Thanks for pointing this out.  Yeah, struct initialization does not work
for some cases with padding bits, such as for a hash key we need to
clear the padding too.

The case in expandRecordVariable() mentioned here should be safe though,
maybe this is an omission from 9fd45870?

Thanks
Richard

Re: Should we use MemSet or {0} for struct initialization?

From
Jelte Fennema
Date:
On Thu, 31 Aug 2023 at 13:35, Junwang Zhao <zhjwpku@gmail.com> wrote:
> > > If the struct has padding or aligned, {0} only guarantee the struct
> > > members initialized to 0, while memset sets the alignment/padding
> > > to 0 as well, but since we will not access the alignment/padding, so
> > > they give the same effect.
> >
> > See above -- if it's used as a hash key, for example, you must clear everything.
>
> Yeah, if memcmp was used as the key comparison function, there is a problem.

The C standard says:
> When a value is stored in an object of structure or union type, including in a member object, the bytes of the object
representationthat correspond to any padding bytes take unspecified values.
 

So if you set any of the fields after a MemSet, the values of the
padding bytes that were set to 0 are now unspecified.
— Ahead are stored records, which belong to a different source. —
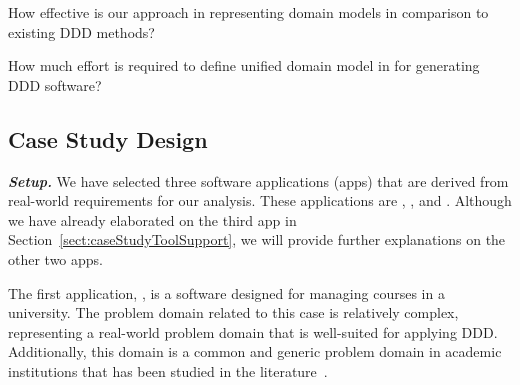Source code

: \begin{description}[labelindent=0.5cm,leftmargin=0.5cm]
%
\item[\textbf{RQ1.}] %
How effective is our approach in representing domain models in comparison to existing DDD methods?
%
\item[\textbf{RQ2.}] How much effort is required to define unified domain model in \agldcsl for generating DDD software?
%
%
\end{description}
 
\subsection{Case Study Design}
\label{subsect:caseDesign} 

\noindent \textit{\textbf{Setup.}} 
We have selected three software applications (apps) that are derived from real-world requirements for our analysis. These applications are \courseman, \processman, and \orderman. Although we have already elaborated on the third app in Section~\ref{sect:caseStudyToolSupport}, we will provide further explanations on the other two apps.

The first application, \courseman, is a software designed for managing courses in a university. The problem domain related to this case is relatively complex, representing a real-world problem domain that is well-suited for applying DDD. Additionally, this domain is a common and generic problem domain in academic institutions that has been studied in the literature~\cite{ajanovskiIntegrationCourseEnrolment2013,omahonyRecommenderSystemOnline2007,le_domain_2018}.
It seems much
safer to actually spell out the padding fields of a hash key.



Re: Should we use MemSet or {0} for struct initialization?

From
John Naylor
Date:

On Fri, Sep 1, 2023 at 7:48 PM Jelte Fennema <postgres@jeltef.nl> wrote:

> The C standard says:
> > When a value is stored in an object of structure or union type, including in a member object, the bytes of the object representation that correspond to any padding bytes take unspecified values.
>
> So if you set any of the fields after a MemSet, the values of the
> padding bytes that were set to 0 are now unspecified. It seems much
> safer to actually spell out the padding fields of a hash key.

No, the standard is telling you why you need to memset if consistency of padding bytes matters.

--
John Naylor
EDB: http://www.enterprisedb.com

Re: Should we use MemSet or {0} for struct initialization?

From
Chapman Flack
Date:
On 2023-09-01 09:25, John Naylor wrote:
> On Fri, Sep 1, 2023 at 7:48 PM Jelte Fennema <postgres@jeltef.nl> 
> wrote:
>> The C standard says:
>> > When a value is stored in an object of structure or union type,
>> > including in a member object, the bytes of the object representation that
>> > correspond to any padding bytes take unspecified values.
>> 
>> So if you set any of the fields after a MemSet, the values of the
>> padding bytes that were set to 0 are now unspecified. It seems much
>> safer to actually spell out the padding fields of a hash key.
> 
> No, the standard is telling you why you need to memset if consistency 
> of
> padding bytes matters.

Um, I'm in no way a language lawyer for recent C specs, but the language
Jelte Fennema quoted is also present in the rather old 9899 TC2 draft
I still have around from years back, and in particular it does say
that upon assignment, padding bytes ▶take◀ unspecified values, not
merely that they retain whatever unspecified values they may have had
before. There is a footnote attached (in 9899 TC2) that says "Thus,
for example, structure assignment need not copy any padding bits."
If that footnote example were normative, it would be reassuring,
because you could assume that padding bits not copied are unchanged
and remember what you originally memset() them to. So that would be
nice. But everything about the form and phrasing of the footnote
conveys that it isn't normative. And the normative text does appear
to be saying that those padding bytes ▶take◀ unspecified values upon,
assignment to the object, even if you may have memset() them before.
Or at least to be saying that's what could happen, in some 
implementation
on some architecture, and it would be standard-conformant if it did.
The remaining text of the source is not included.